In terms of the money, obviously provincial governments of all political stripes, which are struggling to balance their budgets and fund their programs, are interested when the federal government comes along offering money. I have said many times before that we have a fiscal imbalance in Canada and that there are officials from two levels of government, namely municipal and provincial governments, who go to bed every night and worry about how they will pay for things. It is only one level of government that goes to bed at night and tries to figure out how it will spend all the money.

That is my point in this case. If the federal government is offering money to the provinces to help them with the costs of child care, I am sure that the provinces will accept that money. I do not accept the notion that the federal government in any way can bring things to the debate that the provinces could not find themselves.
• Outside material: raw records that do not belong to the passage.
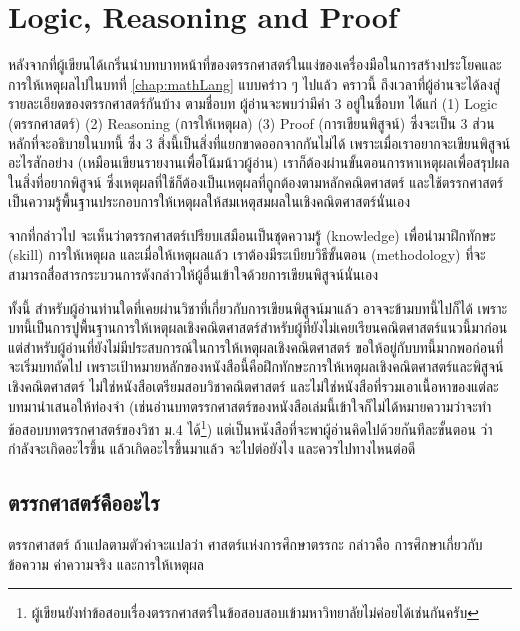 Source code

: \chapter{Logic, Reasoning and Proof}

หลังจากที่ผู้เขียนได้เกริ่นนำบทบาทหน้าที่ของตรรกศาสตร์ในแง่ของเครื่องมือในการสร้างประโยคและการให้เหตุผลไปในบทที่ \ref{chap:mathLang} แบบคร่าว ๆ ไปแล้ว
คราวนี้ ถึงเวลาที่ผู้อ่านจะได้ลงสู่รายละเอียดของตรรกศาสตร์กันบ้าง
ตามชื่อบท ผู้อ่านจะพบว่ามีคำ 3 อยู่ในชื่อบท ได้แก่ (1) Logic (ตรรกศาสตร์) (2) Reasoning (การให้เหตุผล) (3) Proof (การเขียนพิสูจน์) ซึ่งจะเป็น 3 ส่วนหลักที่จะอธิบายในบทนี้ ซึ่ง 3 สิ่งนี้เป็นสิ่งที่แยกขาดออกจากกันไม่ได้ เพราะเมื่อเราอยากจะเขียนพิสูจน์อะไรสักอย่าง (เหมือนเขียนรายงานเพื่อโน้มน้าวผู้อ่าน) เราก็ต้องผ่านขั้นตอนการหาเหตุผลเพื่อสรุปผลในสิ่งที่อยากพิสูจน์ ซึ่งเหตุผลที่ใช้ก็ต้องเป็นเหตุผลที่ถูกต้องตามหลักคณิตศาสตร์ และใช้ตรรกศาสตร์เป็นความรู้พื้นฐานประกอบการให้เหตุผลให้สมเหตุสมผลในเชิงคณิตศาสตร์นั่นเอง

จากที่กล่าวไป จะเห็นว่าตรรกศาสตร์เปรียบเสมือนเป็นชุดความรู้ (knowledge) เพื่อนำมาฝึกทักษะ (skill) การให้เหตุผล และเมื่อให้เหตุผลแล้ว เราต้องมีระเบียบวิธีขั้นตอน (methodology) ที่จะสามารถสื่อสารกระบวนการดังกล่าวให้ผู้อื่นเข้าใจด้วยการเขียนพิสูจน์นั่นเอง

ทั้งนี้ สำหรับผู้อ่านท่านใดที่เคยผ่านวิชาที่เกี่ยวกับการเขียนพิสูจน์มาแล้ว อาจจะข้ามบทนี้ไปก็ได้ เพราะบทนี้เป็นการปูพื้นฐานการให้เหตุผลเชิงคณิตศาสตร์สำหรับผู้ที่ยังไม่เคยเรียนคณิตศาสตร์แนวนี้มาก่อน
แต่สำหรับผู้อ่านที่ยังไม่มีประสบการณ์ในการให้เหตุผลเชิงคณิตศาสตร์ ขอให้อยู่กับบทนี้มากพอก่อนที่จะเริ่มบทถัดไป เพราะเป้าหมายหลักของหนังสือนี้คือฝึกทักษะการให้เหตุผลเชิงคณิตศาสตร์และพิสูจน์เชิงคณิตศาสตร์ ไม่ใช่หนังสือเตรียมสอบวิชาคณิตศาสตร์ และไม่ใช่หนังสือที่รวมเอาเนื้อหาของแต่ละบทมานำเสนอให้ท่องจำ (เช่นอ่านบทตรรกศาสตร์ของหนังสือเล่มนี้เข้าใจก็ไม่ได้หมายความว่าจะทำข้อสอบบทตรรกศาสตร์ของวิชา ม.4 ได้\footnote{ผู้เขียนยังทำข้อสอบเรื่องตรรกศาสตร์ในข้อสอบสอบเข้ามหาวิทยาลัยไม่ค่อยได้เช่นกันครับ}) แต่เป็นหนังสือที่จะพาผู้อ่านคิดไปด้วยกันทีละขั้นตอน ว่ากำลังจะเกิดอะไรขึ้น แล้วเกิดอะไรขึ้นมาแล้ว จะไปต่อยังไง และควรไปทางไหนต่อดี

\section{ตรรกศาสตร์คืออะไร}

ตรรกศาสตร์ ถ้าแปลตามตัวคำจะแปลว่า ศาสตร์แห่งการศึกษาตรรกะ กล่าวคือ การศึกษาเกี่ยวกับข้อความ ค่าความจริง และการให้เหตุผล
Second, we are not just talking about tax cuts. We also are talking about tax credits. If the federal government has made a commitment to investing federal dollars in child care, rather than flow those dollars through large institutions, where they will inevitably absorb a large amount of that money, we think those dollars should be flowed through parents so parents can make decisions about how they want to spend those dollars. Parents in different provinces, based on the options available to them, can determine what is right for them.

Supply
Government Orders

3:35 p.m.

NDP

Tony Martin Sault Ste. Marie, ON

Mr. Speaker, I know the member has some knowledge of this portfolio because of his work at Queen's Park. I was there when Fraser Mustard and Margaret McCain presented a report. On the whole question of flowing money from the federal government to the provinces, why does the member have such a difficult time with the federal government then holding the provinces accountable in some way for the spending of that money?